[[ Given data, beginning ]]
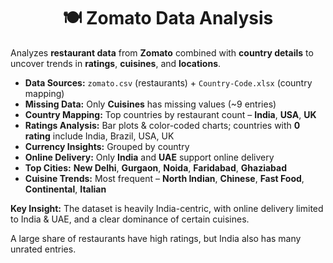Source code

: <h1 align="center">🍽️ Zomato Data Analysis</h1>

Analyzes **restaurant data** from **Zomato** combined with **country details** to uncover trends in **ratings**, **cuisines**, and **locations**.  

- **Data Sources:** `zomato.csv` (restaurants) + `Country-Code.xlsx` (country mapping)  
- **Missing Data:** Only **Cuisines** has missing values (~9 entries)  
- **Country Mapping:** Top countries by restaurant count – **India**, **USA**, **UK**  
- **Ratings Analysis:** Bar plots & color-coded charts; countries with **0 rating** include India, Brazil, USA, UK  
- **Currency Insights:** Grouped by country  
- **Online Delivery:** Only **India** and **UAE** support online delivery  
- **Top Cities:** **New Delhi**, **Gurgaon**, **Noida**, **Faridabad**, **Ghaziabad**  
- **Cuisine Trends:** Most frequent – **North Indian**, **Chinese**, **Fast Food**, **Continental**, **Italian**  

**Key Insight:** The dataset is heavily India-centric, with online delivery limited to India & UAE, and a clear dominance of certain cuisines.

A large share of restaurants have high ratings, but India also has many unrated entries.
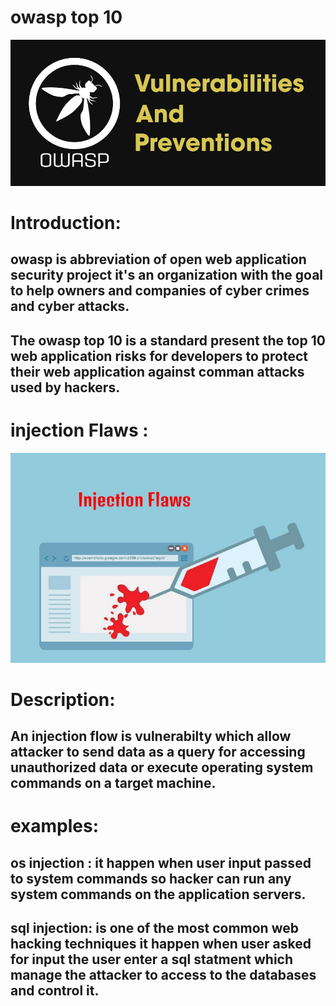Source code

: # owasp top 10
![](OWASP-Top-10-Vulnerabilities-And-Preventions.png)
# Introduction:
## owasp is abbreviation of open web application security project it's an organization with the goal to help owners and companies of cyber crimes and cyber attacks.
## The owasp top 10 is a standard present the top 10 web application risks for developers to protect their web application against comman attacks used by hackers.
# injection Flaws :
![](1_8ZyEfgxO0cZ_yLZvQvmCiQ.jpeg)
# Description:
## An injection flow is vulnerabilty which allow attacker to send data as a query for  accessing unauthorized data or execute operating system commands on a target machine.
# examples:
## os injection : it happen when user input passed to system commands so hacker can run any system commands on the application servers.
## sql injection: is one of the most common web hacking techniques it happen when user asked for input the user enter a sql statment which manage the attacker to access to the databases and control it.


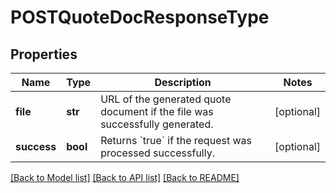 # POSTQuoteDocResponseType

## Properties
Name | Type | Description | Notes
------------ | ------------- | ------------- | -------------
**file** | **str** | URL of the generated quote document if the file was successfully generated.  | [optional] 
**success** | **bool** | Returns &#x60;true&#x60; if the request was processed successfully.  | [optional] 

[[Back to Model list]](../README.md#documentation-for-models) [[Back to API list]](../README.md#documentation-for-api-endpoints) [[Back to README]](../README.md)


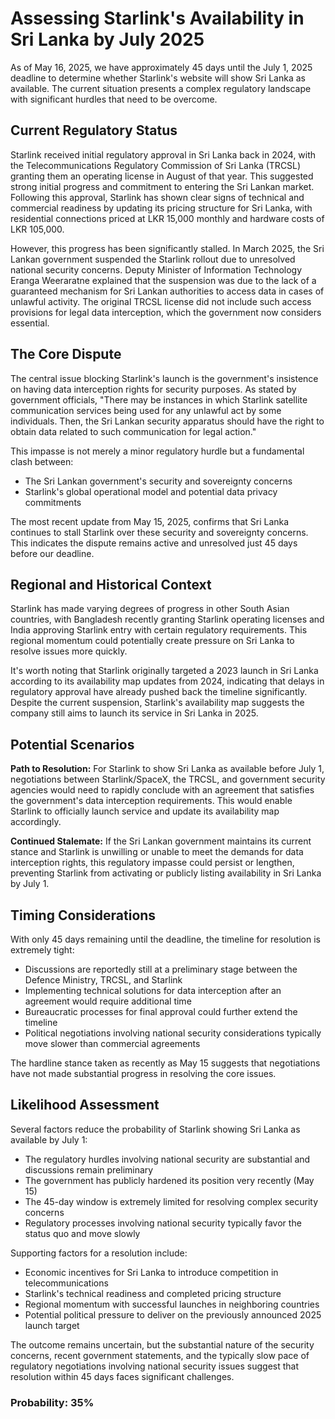 # Assessing Starlink's Availability in Sri Lanka by July 2025

As of May 16, 2025, we have approximately 45 days until the July 1, 2025 deadline to determine whether Starlink's website will show Sri Lanka as available. The current situation presents a complex regulatory landscape with significant hurdles that need to be overcome.

## Current Regulatory Status

Starlink received initial regulatory approval in Sri Lanka back in 2024, with the Telecommunications Regulatory Commission of Sri Lanka (TRCSL) granting them an operating license in August of that year. This suggested strong initial progress and commitment to entering the Sri Lankan market. Following this approval, Starlink has shown clear signs of technical and commercial readiness by updating its pricing structure for Sri Lanka, with residential connections priced at LKR 15,000 monthly and hardware costs of LKR 105,000.

However, this progress has been significantly stalled. In March 2025, the Sri Lankan government suspended the Starlink rollout due to unresolved national security concerns. Deputy Minister of Information Technology Eranga Weeraratne explained that the suspension was due to the lack of a guaranteed mechanism for Sri Lankan authorities to access data in cases of unlawful activity. The original TRCSL license did not include such access provisions for legal data interception, which the government now considers essential.

## The Core Dispute

The central issue blocking Starlink's launch is the government's insistence on having data interception rights for security purposes. As stated by government officials, "There may be instances in which Starlink satellite communication services being used for any unlawful act by some individuals. Then, the Sri Lankan security apparatus should have the right to obtain data related to such communication for legal action."

This impasse is not merely a minor regulatory hurdle but a fundamental clash between:
- The Sri Lankan government's security and sovereignty concerns
- Starlink's global operational model and potential data privacy commitments

The most recent update from May 15, 2025, confirms that Sri Lanka continues to stall Starlink over these security and sovereignty concerns. This indicates the dispute remains active and unresolved just 45 days before our deadline.

## Regional and Historical Context

Starlink has made varying degrees of progress in other South Asian countries, with Bangladesh recently granting Starlink operating licenses and India approving Starlink entry with certain regulatory requirements. This regional momentum could potentially create pressure on Sri Lanka to resolve issues more quickly.

It's worth noting that Starlink originally targeted a 2023 launch in Sri Lanka according to its availability map updates from 2024, indicating that delays in regulatory approval have already pushed back the timeline significantly. Despite the current suspension, Starlink's availability map suggests the company still aims to launch its service in Sri Lanka in 2025.

## Potential Scenarios

**Path to Resolution:** For Starlink to show Sri Lanka as available before July 1, negotiations between Starlink/SpaceX, the TRCSL, and government security agencies would need to rapidly conclude with an agreement that satisfies the government's data interception requirements. This would enable Starlink to officially launch service and update its availability map accordingly.

**Continued Stalemate:** If the Sri Lankan government maintains its current stance and Starlink is unwilling or unable to meet the demands for data interception rights, this regulatory impasse could persist or lengthen, preventing Starlink from activating or publicly listing availability in Sri Lanka by July 1.

## Timing Considerations

With only 45 days remaining until the deadline, the timeline for resolution is extremely tight:
- Discussions are reportedly still at a preliminary stage between the Defence Ministry, TRCSL, and Starlink
- Implementing technical solutions for data interception after an agreement would require additional time
- Bureaucratic processes for final approval could further extend the timeline
- Political negotiations involving national security considerations typically move slower than commercial agreements

The hardline stance taken as recently as May 15 suggests that negotiations have not made substantial progress in resolving the core issues.

## Likelihood Assessment

Several factors reduce the probability of Starlink showing Sri Lanka as available by July 1:
- The regulatory hurdles involving national security are substantial and discussions remain preliminary
- The government has publicly hardened its position very recently (May 15)
- The 45-day window is extremely limited for resolving complex security concerns
- Regulatory processes involving national security typically favor the status quo and move slowly

Supporting factors for a resolution include:
- Economic incentives for Sri Lanka to introduce competition in telecommunications
- Starlink's technical readiness and completed pricing structure
- Regional momentum with successful launches in neighboring countries
- Potential political pressure to deliver on the previously announced 2025 launch target

The outcome remains uncertain, but the substantial nature of the security concerns, recent government statements, and the typically slow pace of regulatory negotiations involving national security issues suggest that resolution within 45 days faces significant challenges.

### Probability: 35%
[[ Given data, end ]]
Scan the lines above for the word "limited" and copy every one where it occurs.

● Answer area:
**Key Insight:** The dataset is heavily India-centric, with online delivery limited to India & UAE, and a clear dominance of certain cuisines.
- The 45-day window is extremely limited for resolving complex security concerns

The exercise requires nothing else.